» **TASK DETAILS**
Could you copy each line of the listing that holds "beautiful"?

» **EXCERPTED DATA**
+===+
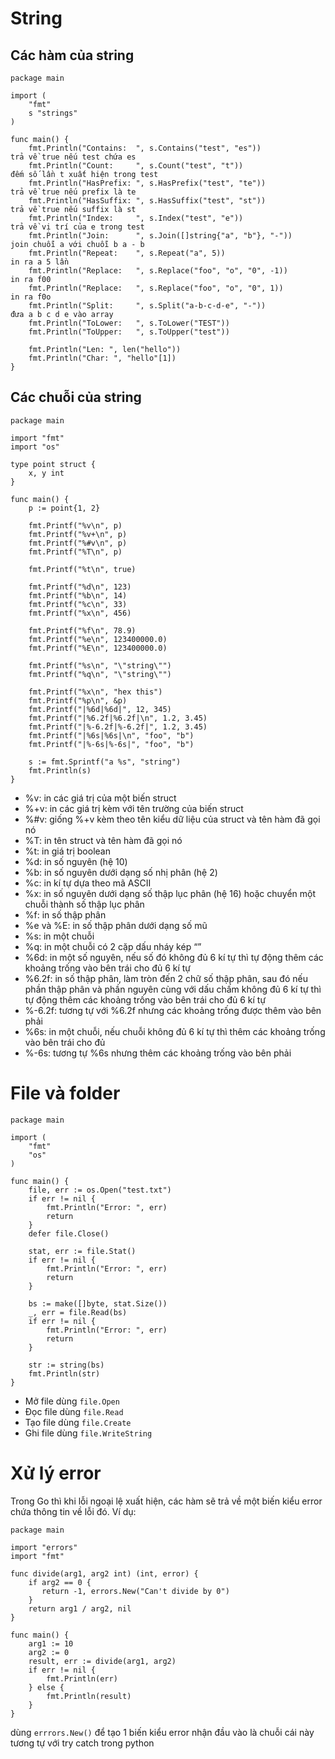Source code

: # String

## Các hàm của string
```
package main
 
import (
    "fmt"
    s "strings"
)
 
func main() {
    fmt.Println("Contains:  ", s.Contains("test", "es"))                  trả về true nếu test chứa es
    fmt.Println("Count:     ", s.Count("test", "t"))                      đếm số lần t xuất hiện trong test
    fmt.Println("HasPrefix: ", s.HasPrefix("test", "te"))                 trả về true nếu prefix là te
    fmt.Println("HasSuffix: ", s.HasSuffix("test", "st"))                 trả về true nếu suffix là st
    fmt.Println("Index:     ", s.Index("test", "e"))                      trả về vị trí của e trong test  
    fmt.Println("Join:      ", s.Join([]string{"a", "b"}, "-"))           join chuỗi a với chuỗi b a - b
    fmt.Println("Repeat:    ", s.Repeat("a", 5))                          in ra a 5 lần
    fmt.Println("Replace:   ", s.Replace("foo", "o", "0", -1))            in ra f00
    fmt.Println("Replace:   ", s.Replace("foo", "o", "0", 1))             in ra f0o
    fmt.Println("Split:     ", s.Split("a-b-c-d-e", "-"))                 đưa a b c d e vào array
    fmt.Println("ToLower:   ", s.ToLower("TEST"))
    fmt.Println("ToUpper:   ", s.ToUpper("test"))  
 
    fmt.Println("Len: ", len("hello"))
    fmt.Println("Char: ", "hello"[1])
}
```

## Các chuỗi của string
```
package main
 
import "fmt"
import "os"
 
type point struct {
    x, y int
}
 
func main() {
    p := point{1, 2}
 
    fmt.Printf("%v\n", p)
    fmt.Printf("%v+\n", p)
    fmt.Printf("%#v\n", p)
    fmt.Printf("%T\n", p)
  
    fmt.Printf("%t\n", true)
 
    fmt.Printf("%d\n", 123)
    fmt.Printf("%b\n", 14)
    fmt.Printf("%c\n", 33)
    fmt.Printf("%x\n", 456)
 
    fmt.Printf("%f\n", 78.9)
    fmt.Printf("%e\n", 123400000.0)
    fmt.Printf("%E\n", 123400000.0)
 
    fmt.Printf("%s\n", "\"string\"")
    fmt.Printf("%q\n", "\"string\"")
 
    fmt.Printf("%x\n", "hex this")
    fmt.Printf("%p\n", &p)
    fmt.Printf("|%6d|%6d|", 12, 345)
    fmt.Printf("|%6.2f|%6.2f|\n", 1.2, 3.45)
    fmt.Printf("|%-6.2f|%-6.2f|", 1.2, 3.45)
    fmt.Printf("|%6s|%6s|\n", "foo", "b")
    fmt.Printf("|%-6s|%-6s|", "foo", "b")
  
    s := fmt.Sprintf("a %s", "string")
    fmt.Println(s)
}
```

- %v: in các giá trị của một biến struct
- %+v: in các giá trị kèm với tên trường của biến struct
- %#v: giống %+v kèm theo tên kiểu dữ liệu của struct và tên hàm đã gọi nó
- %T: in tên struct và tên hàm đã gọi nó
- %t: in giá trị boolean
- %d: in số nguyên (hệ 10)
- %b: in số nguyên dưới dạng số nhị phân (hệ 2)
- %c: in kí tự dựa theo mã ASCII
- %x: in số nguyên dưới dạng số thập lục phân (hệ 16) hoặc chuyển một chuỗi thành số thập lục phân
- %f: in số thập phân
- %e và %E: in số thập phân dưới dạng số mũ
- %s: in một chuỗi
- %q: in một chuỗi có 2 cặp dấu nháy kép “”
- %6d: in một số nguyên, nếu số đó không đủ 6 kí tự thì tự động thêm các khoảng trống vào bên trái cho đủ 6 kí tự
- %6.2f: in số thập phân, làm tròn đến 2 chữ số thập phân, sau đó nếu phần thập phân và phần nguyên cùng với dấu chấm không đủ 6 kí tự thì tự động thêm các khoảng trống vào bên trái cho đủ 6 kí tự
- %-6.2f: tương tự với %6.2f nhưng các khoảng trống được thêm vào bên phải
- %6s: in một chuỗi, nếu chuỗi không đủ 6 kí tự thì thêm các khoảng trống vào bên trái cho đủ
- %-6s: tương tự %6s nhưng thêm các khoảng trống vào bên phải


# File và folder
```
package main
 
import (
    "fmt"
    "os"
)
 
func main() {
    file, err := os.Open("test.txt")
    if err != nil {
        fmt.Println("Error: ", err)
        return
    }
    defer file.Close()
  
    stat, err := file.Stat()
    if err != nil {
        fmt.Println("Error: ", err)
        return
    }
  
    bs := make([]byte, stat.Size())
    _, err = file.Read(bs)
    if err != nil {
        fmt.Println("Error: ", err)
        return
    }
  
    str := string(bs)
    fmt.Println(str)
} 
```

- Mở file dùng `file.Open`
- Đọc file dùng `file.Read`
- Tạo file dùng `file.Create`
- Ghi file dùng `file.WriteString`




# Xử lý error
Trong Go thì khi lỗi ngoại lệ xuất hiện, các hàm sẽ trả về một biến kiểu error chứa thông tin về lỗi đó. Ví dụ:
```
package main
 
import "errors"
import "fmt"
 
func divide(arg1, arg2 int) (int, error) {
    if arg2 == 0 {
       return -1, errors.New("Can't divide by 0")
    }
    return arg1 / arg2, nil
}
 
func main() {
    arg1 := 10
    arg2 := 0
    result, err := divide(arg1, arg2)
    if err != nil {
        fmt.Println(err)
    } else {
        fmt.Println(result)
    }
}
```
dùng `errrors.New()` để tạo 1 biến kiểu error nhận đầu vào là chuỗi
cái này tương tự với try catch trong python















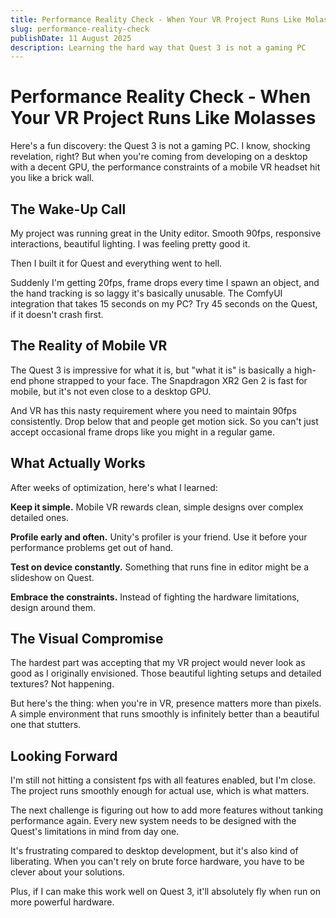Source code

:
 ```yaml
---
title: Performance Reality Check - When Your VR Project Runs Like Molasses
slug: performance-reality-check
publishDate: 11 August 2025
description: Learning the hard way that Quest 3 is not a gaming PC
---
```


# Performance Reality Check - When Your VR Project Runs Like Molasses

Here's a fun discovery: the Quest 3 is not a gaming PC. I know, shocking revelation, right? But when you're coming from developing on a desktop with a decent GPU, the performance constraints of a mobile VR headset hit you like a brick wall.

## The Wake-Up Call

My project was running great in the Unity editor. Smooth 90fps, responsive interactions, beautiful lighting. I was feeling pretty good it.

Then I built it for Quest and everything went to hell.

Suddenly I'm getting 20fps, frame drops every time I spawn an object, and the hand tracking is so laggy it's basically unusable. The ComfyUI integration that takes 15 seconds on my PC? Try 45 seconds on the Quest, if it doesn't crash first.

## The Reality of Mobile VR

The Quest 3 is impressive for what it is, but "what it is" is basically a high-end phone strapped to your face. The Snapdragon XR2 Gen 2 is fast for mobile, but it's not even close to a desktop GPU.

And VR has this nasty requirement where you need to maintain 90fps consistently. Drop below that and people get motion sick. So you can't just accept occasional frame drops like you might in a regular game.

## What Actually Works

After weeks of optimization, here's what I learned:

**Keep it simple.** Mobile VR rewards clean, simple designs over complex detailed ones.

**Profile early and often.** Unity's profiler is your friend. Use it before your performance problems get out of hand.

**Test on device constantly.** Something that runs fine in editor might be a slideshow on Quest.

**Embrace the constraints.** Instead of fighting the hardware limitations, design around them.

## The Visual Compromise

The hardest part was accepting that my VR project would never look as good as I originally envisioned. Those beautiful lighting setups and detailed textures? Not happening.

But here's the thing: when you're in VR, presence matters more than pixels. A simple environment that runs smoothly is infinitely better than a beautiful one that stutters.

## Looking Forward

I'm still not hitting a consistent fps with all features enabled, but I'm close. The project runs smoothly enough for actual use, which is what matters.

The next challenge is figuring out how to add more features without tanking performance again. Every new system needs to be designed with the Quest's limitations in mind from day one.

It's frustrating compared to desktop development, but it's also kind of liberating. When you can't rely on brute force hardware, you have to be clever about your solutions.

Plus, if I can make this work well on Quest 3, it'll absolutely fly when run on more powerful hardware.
+===+
» **REPLY TO THE TASK**
My project was running great in the Unity editor. Smooth 90fps, responsive interactions, beautiful lighting. I was feeling pretty good it.
The hardest part was accepting that my VR project would never look as good as I originally envisioned. Those beautiful lighting setups and detailed textures? Not happening.
But here's the thing: when you're in VR, presence matters more than pixels. A simple environment that runs smoothly is infinitely better than a beautiful one that stutters.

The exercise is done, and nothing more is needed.